§ Task to complete: If a line of the data below holds the word "WhatsApp", list it.

Start of Material to process

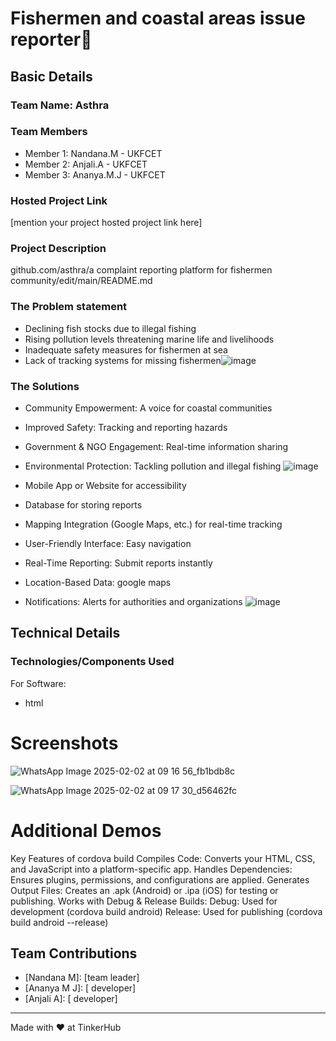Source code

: # Fishermen and coastal areas issue reporter🎯


## Basic Details
### Team Name: Asthra 


### Team Members
- Member 1: Nandana.M - UKFCET
- Member 2: Anjali.A - UKFCET
- Member 3: Ananya.M.J - UKFCET

### Hosted Project Link
[mention your project hosted project link here]

### Project Description
github.com/asthra/a complaint reporting platform for fishermen community/edit/main/README.md

### The Problem statement
- Declining fish stocks due to illegal fishing
- Rising pollution levels threatening marine life and livelihoods
- Inadequate safety measures for fishermen at sea
- Lack of tracking systems for missing fishermen![image](https://github.com/user-attachments/assets/d2f24abe-07b0-429f-bb30-1ac87226c622)


### The Solutions

- Community Empowerment: A voice for coastal communities
- Improved Safety: Tracking and reporting hazards
- Government & NGO Engagement: Real-time information sharing
- Environmental Protection: Tackling pollution and illegal fishing
![image](https://github.com/user-attachments/assets/7f288851-bfd2-4fe2-affe-a91c04cc59dc)

- Mobile App or Website for accessibility
- Database for storing reports
- Mapping Integration (Google Maps, etc.) for real-time tracking

- User-Friendly Interface: Easy navigation
- Real-Time Reporting: Submit reports instantly
- Location-Based Data: google maps
- Notifications: Alerts for authorities and organizations
![image](https://github.com/user-attachments/assets/99f1b17f-d98c-4f8e-9b0a-ac327c371253)


## Technical Details
### Technologies/Components Used
For Software:
- html

# Screenshots 
![WhatsApp Image 2025-02-02 at 09 16 56_fb1bdb8c](https://github.com/user-attachments/assets/64a24351-75e1-48c4-9b75-67702d2ed3b0)

![WhatsApp Image 2025-02-02 at 09 17 30_d56462fc](https://github.com/user-attachments/assets/0c90d32f-51ef-4cf2-b188-eea7b0ec2189)



# Additional Demos
Key Features of cordova build Compiles Code: Converts your HTML, CSS, and JavaScript into a platform-specific app. Handles Dependencies: Ensures plugins, permissions, and configurations are applied. Generates Output Files: Creates an .apk (Android) or .ipa (iOS) for testing or publishing. Works with Debug & Release Builds: Debug: Used for development (cordova build android) Release: Used for publishing (cordova build android --release)

## Team Contributions
- [Nandana M]: [team leader]
- [Ananya M J]: [ developer]
- [Anjali A]: [ developer]

---
Made with ❤ at TinkerHub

End of Material to process

§ Result for this task:
![WhatsApp Image 2025-02-02 at 09 16 56_fb1bdb8c](https://github.com/user-attachments/assets/64a24351-75e1-48c4-9b75-67702d2ed3b0)
![WhatsApp Image 2025-02-02 at 09 17 30_d56462fc](https://github.com/user-attachments/assets/0c90d32f-51ef-4cf2-b188-eea7b0ec2189)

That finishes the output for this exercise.